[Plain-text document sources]
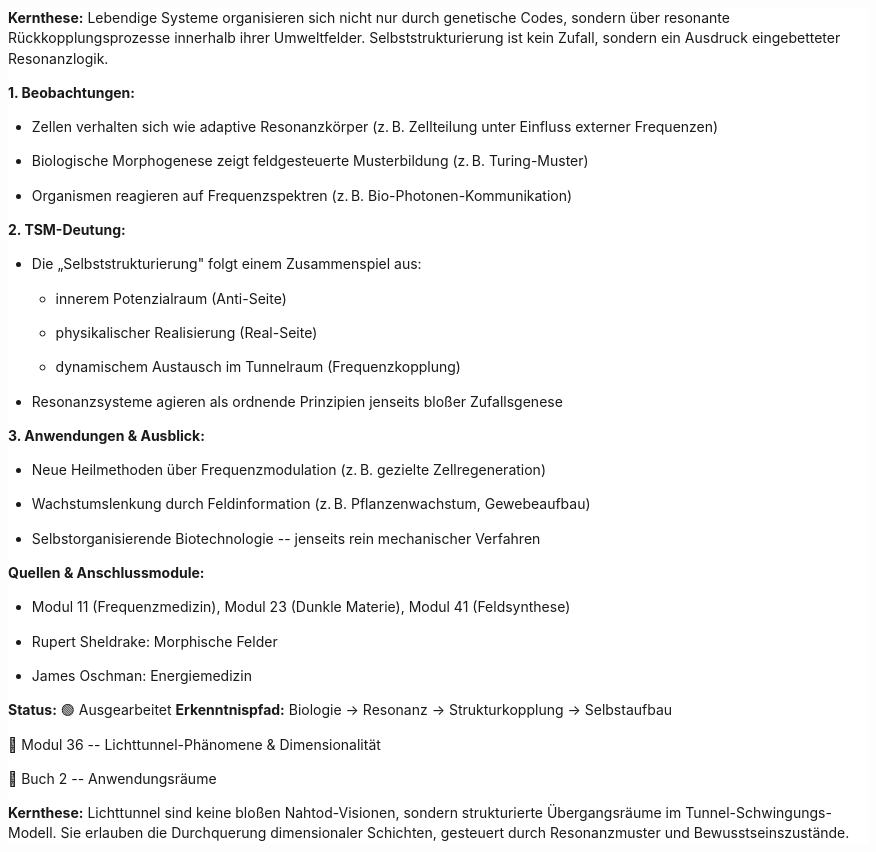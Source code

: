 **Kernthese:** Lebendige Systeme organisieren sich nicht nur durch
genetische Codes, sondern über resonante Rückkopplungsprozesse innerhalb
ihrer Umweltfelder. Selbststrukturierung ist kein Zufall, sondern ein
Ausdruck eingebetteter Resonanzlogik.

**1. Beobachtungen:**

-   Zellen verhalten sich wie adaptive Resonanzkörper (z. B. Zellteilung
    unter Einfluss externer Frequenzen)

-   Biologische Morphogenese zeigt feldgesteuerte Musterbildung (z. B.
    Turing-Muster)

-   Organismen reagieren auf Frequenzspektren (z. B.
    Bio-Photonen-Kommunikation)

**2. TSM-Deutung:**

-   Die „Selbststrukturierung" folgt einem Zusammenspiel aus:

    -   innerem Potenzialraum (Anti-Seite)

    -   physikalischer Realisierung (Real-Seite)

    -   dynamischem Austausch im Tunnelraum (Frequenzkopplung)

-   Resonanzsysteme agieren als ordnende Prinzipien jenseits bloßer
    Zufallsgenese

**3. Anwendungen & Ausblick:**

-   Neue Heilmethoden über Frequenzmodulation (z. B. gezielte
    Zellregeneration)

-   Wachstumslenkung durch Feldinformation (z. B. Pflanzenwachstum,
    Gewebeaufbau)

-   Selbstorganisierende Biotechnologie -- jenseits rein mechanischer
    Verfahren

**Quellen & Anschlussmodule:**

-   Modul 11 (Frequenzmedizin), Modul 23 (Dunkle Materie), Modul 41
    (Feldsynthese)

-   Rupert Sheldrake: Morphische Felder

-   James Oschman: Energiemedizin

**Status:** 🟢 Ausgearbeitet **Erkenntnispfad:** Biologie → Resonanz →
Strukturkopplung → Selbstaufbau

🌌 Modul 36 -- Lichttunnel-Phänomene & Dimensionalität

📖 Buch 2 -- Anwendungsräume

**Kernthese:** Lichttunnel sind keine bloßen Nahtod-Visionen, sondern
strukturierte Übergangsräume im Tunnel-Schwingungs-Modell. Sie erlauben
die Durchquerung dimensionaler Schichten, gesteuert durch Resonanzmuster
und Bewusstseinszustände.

Instructions to follow
This task calls for an exact copy of the data above, without pictures.

Your response
Source code

: **Kernthese:** Lebendige Systeme organisieren sich nicht nur durch
genetische Codes, sondern über resonante Rückkopplungsprozesse innerhalb
ihrer Umweltfelder. Selbststrukturierung ist kein Zufall, sondern ein
Ausdruck eingebetteter Resonanzlogik.

**1. Beobachtungen:**

-   Zellen verhalten sich wie adaptive Resonanzkörper (z. B. Zellteilung
    unter Einfluss externer Frequenzen)

-   Biologische Morphogenese zeigt feldgesteuerte Musterbildung (z. B.
    Turing-Muster)

-   Organismen reagieren auf Frequenzspektren (z. B.
    Bio-Photonen-Kommunikation)

**2. TSM-Deutung:**

-   Die „Selbststrukturierung" folgt einem Zusammenspiel aus:

    -   innerem Potenzialraum (Anti-Seite)

    -   physikalischer Realisierung (Real-Seite)

    -   dynamischem Austausch im Tunnelraum (Frequenzkopplung)

-   Resonanzsysteme agieren als ordnende Prinzipien jenseits bloßer
    Zufallsgenese

**3. Anwendungen & Ausblick:**

-   Neue Heilmethoden über Frequenzmodulation (z. B. gezielte
    Zellregeneration)

-   Wachstumslenkung durch Feldinformation (z. B. Pflanzenwachstum,
    Gewebeaufbau)

-   Selbstorganisierende Biotechnologie -- jenseits rein mechanischer
    Verfahren

**Quellen & Anschlussmodule:**

-   Modul 11 (Frequenzmedizin), Modul 23 (Dunkle Materie), Modul 41
    (Feldsynthese)

-   Rupert Sheldrake: Morphische Felder

-   James Oschman: Energiemedizin

**Status:** 🟢 Ausgearbeitet **Erkenntnispfad:** Biologie → Resonanz →
Strukturkopplung → Selbstaufbau

🌌 Modul 36 -- Lichttunnel-Phänomene & Dimensionalität

📖 Buch 2 -- Anwendungsräume

**Kernthese:** Lichttunnel sind keine bloßen Nahtod-Visionen, sondern
strukturierte Übergangsräume im Tunnel-Schwingungs-Modell. Sie erlauben
die Durchquerung dimensionaler Schichten, gesteuert durch Resonanzmuster
und Bewusstseinszustände.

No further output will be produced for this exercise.